You should start with the strain energy density $\psi$, then define:
$$
C_{ijkl} = \frac{\partial^2 \psi}{\partial \epsilon_{ij}\partial \epsilon_{kl}}, $$
and then define $$
\sigma_{ij} = C_{ijkl} \epsilon_{kl}
$$
The remainder of my answer will be about explaining why you have to do it that way. Firstly it is physical, there really is energy associated with strain, and if there weren't there would not be any stress. Secondly, it is linear exactly because we are considering the changes in energy due to small strains.

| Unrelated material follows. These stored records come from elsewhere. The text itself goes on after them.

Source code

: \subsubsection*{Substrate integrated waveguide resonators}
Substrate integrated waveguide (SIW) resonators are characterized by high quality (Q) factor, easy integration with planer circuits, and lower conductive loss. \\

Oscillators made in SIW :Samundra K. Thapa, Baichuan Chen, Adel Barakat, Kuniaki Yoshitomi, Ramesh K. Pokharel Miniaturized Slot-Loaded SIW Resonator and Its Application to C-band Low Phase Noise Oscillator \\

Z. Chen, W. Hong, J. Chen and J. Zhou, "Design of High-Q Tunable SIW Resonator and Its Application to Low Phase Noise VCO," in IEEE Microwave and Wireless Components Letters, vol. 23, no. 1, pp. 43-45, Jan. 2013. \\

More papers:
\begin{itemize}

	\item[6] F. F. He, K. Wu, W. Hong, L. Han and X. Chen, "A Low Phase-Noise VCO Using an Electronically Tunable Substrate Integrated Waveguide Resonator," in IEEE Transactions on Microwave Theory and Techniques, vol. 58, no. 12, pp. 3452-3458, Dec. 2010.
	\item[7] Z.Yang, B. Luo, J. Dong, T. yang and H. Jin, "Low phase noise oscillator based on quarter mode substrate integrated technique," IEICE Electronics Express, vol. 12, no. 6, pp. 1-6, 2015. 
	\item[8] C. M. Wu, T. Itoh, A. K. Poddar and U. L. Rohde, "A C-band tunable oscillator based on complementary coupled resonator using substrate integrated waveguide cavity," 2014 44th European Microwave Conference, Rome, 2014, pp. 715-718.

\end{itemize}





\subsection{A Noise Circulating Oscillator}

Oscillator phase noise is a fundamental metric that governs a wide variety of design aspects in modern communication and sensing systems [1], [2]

But let's go back to the minor symmetries. We need $C_{ijkl}=C_{jikl}$ because otherwise $\sigma_{ij}\neq\sigma_{ji}$ (and then we get arbitrarily large, hence unphysical, angular velocities for smaller and smaller regions). But the other minor symmetry is not required. If someone handed you a random rank four tensor, let's call it $B_{ijkl}$, and called it an elastic tensor and it didn't have the second minor symmetry, you can define $C_{ijkl}=(B_{ijkl}+B_{ijlk})/2$ $D_{ijkl}=(B_{ijkl}-B_{ijlk})/2$ and then $B=C+D$ but when D is contracted with a symmetric rank two tensor (like the strain tensor) it gives zero. So the part of the rank four tensor without that second minor symmetry simply doesn't contribute, as an actor it does nothing (when you think all the elasticity does is give you stress from strain). So you might as well assume your tensor has both minor symmetries because it acts like it has the second ($B$ and $C$ act the same on symmetric tensors) and it has to have the first.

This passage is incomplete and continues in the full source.